■ **Exercise data**
=-=-=

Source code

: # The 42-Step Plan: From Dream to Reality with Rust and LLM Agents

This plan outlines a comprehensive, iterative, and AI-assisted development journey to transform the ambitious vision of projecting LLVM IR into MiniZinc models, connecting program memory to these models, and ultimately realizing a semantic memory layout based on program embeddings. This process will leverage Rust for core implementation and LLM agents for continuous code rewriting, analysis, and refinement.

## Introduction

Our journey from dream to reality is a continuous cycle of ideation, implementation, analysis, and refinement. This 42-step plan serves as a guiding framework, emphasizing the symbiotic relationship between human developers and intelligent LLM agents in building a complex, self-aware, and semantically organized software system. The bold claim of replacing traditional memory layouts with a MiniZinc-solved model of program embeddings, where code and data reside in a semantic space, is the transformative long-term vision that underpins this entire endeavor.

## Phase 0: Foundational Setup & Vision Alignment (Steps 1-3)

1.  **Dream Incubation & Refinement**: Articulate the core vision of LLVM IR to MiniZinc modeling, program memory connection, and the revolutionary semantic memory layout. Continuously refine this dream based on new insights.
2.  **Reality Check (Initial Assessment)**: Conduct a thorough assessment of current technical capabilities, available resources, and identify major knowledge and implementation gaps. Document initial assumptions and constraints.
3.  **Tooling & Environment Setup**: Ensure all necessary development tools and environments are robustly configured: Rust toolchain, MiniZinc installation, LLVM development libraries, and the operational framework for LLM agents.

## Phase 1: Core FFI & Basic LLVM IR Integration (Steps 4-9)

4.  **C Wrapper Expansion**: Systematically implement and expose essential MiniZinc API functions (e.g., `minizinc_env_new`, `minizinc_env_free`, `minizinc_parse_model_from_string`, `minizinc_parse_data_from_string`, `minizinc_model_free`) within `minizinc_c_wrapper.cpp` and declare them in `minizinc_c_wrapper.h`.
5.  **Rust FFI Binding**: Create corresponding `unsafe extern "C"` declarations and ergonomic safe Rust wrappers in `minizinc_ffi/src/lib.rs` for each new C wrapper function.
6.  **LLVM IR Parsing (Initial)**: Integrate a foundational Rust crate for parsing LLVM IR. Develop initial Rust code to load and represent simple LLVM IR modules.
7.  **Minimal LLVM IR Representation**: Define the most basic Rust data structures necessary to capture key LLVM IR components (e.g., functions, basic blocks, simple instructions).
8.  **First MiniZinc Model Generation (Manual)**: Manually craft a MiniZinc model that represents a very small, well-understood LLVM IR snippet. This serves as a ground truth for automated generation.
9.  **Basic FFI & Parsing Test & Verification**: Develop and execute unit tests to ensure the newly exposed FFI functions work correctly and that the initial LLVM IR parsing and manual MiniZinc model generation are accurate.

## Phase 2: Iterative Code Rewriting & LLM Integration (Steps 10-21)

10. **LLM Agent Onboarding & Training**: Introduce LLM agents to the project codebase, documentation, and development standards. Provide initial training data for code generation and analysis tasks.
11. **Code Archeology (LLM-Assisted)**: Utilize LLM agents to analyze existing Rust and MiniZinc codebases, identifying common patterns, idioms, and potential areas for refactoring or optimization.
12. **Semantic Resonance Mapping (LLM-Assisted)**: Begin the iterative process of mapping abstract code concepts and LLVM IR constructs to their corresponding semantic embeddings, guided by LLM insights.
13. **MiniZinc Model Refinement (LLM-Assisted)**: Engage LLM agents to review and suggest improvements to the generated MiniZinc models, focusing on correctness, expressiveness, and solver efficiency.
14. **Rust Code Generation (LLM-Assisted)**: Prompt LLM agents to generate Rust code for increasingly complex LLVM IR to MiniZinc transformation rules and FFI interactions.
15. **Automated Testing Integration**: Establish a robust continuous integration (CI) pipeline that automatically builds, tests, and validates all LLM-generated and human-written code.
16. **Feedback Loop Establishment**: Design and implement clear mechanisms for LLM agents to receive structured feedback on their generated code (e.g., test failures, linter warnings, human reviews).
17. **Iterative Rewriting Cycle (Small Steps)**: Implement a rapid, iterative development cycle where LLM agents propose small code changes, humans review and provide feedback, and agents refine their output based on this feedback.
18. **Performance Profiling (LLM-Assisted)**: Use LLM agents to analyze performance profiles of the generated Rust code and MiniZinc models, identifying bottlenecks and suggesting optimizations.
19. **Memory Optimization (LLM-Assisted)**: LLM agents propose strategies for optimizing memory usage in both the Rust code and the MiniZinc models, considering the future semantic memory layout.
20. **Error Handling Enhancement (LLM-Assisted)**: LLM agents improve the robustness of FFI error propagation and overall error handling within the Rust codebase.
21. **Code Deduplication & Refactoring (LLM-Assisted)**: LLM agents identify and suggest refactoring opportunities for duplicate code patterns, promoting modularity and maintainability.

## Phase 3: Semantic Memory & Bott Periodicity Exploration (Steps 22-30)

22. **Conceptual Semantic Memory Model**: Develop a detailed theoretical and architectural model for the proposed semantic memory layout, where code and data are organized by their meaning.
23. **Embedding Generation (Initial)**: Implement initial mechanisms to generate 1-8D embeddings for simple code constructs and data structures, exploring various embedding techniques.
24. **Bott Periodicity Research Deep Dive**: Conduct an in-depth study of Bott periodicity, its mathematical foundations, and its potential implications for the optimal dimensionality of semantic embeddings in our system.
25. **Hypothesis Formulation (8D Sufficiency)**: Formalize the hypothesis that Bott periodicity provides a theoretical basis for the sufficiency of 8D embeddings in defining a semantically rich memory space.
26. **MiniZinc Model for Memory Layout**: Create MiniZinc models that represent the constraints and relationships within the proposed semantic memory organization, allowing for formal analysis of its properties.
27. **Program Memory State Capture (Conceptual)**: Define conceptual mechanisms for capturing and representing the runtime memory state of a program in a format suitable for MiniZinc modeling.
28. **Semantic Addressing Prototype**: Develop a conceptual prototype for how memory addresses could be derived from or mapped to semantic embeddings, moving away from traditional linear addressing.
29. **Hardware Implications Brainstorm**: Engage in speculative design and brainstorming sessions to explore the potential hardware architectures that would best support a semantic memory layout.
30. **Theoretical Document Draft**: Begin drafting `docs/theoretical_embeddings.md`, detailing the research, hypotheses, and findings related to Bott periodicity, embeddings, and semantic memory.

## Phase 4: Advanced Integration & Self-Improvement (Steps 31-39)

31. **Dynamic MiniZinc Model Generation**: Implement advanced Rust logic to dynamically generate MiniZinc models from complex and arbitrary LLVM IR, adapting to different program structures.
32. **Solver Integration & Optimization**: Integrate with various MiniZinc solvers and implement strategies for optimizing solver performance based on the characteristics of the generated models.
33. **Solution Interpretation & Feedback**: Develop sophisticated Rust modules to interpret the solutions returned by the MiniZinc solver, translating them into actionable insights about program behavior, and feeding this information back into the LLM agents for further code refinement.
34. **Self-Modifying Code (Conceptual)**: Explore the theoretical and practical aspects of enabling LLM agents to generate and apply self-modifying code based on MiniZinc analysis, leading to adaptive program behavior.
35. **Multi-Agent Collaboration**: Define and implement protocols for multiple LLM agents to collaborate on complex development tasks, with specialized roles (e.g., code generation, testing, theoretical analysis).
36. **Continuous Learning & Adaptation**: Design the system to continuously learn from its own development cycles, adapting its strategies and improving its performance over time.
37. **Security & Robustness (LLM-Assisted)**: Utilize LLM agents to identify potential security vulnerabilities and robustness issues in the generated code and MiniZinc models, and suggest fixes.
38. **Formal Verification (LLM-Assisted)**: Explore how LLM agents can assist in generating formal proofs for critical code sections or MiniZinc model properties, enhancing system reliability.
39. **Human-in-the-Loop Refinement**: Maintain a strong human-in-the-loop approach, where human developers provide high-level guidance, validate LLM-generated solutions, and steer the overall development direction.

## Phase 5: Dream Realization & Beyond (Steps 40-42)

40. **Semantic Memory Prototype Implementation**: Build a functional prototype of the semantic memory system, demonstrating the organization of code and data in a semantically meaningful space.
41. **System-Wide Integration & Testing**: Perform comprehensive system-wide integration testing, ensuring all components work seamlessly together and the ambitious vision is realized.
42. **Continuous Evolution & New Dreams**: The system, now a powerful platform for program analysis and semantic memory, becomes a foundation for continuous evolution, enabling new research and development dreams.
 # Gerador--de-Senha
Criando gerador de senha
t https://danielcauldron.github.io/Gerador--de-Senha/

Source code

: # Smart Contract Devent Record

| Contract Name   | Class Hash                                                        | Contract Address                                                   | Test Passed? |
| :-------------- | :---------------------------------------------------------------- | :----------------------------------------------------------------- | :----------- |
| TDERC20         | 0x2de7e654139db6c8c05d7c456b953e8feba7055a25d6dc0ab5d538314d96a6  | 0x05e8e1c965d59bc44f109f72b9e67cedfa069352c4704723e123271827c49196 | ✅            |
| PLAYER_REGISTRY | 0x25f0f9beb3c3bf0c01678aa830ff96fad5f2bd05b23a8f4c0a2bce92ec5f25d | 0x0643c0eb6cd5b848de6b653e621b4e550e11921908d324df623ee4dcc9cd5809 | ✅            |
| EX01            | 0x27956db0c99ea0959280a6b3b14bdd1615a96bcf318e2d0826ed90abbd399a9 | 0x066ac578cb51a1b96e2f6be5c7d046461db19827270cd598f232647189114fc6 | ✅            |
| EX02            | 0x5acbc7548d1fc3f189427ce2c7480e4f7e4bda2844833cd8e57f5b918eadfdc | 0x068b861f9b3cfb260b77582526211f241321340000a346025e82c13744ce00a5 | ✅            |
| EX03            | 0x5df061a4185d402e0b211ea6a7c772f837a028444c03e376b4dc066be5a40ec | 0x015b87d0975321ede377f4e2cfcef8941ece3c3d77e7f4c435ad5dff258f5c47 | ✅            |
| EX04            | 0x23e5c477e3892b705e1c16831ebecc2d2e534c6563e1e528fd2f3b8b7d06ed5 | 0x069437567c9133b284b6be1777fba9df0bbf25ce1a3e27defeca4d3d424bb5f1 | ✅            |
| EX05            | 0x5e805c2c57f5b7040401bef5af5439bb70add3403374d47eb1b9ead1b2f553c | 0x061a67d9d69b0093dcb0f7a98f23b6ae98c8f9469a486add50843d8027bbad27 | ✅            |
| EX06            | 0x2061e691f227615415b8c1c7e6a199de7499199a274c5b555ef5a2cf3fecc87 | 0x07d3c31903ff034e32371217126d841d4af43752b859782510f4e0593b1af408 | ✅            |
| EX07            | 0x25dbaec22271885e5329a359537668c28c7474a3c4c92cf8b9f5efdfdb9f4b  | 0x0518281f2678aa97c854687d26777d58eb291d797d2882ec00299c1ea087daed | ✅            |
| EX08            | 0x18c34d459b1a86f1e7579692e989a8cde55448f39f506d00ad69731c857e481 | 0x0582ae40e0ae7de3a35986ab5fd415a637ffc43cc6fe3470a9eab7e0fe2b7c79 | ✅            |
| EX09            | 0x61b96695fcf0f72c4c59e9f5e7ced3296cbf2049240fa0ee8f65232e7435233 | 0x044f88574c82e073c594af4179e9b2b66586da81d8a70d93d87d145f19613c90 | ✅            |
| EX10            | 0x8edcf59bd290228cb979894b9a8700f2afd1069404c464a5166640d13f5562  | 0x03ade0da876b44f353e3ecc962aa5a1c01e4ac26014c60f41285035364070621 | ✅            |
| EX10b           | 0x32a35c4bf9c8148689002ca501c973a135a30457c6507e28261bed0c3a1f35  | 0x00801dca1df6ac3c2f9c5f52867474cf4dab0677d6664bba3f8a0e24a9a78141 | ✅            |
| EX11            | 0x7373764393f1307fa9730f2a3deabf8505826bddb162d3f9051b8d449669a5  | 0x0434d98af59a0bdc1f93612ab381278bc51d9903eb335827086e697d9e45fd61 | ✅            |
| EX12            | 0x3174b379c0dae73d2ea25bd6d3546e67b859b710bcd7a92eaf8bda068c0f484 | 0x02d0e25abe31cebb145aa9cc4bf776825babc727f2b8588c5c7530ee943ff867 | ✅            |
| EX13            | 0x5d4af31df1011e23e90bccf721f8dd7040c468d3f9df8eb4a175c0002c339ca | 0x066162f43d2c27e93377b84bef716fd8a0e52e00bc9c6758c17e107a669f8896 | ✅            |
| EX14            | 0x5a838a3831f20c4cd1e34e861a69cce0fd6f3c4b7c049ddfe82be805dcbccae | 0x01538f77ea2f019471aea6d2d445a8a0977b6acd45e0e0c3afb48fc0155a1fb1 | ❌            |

=-=-=

■ **What the task asks**
Would you please copy exactly the part of the entries above that begins at the line containing "generation are accurate." and ends at the line containing "11. **Code Archeology", both lines included?

■ **Result of the task**
9.  **Basic FFI & Parsing Test & Verification**: Develop and execute unit tests to ensure the newly exposed FFI functions work correctly and that the initial LLVM IR parsing and manual MiniZinc model generation are accurate.

## Phase 2: Iterative Code Rewriting & LLM Integration (Steps 10-21)

10. **LLM Agent Onboarding & Training**: Introduce LLM agents to the project codebase, documentation, and development standards. Provide initial training data for code generation and analysis tasks.
11. **Code Archeology (LLM-Assisted)**: Utilize LLM agents to analyze existing Rust and MiniZinc codebases, identifying common patterns, idioms, and potential areas for refactoring or optimization.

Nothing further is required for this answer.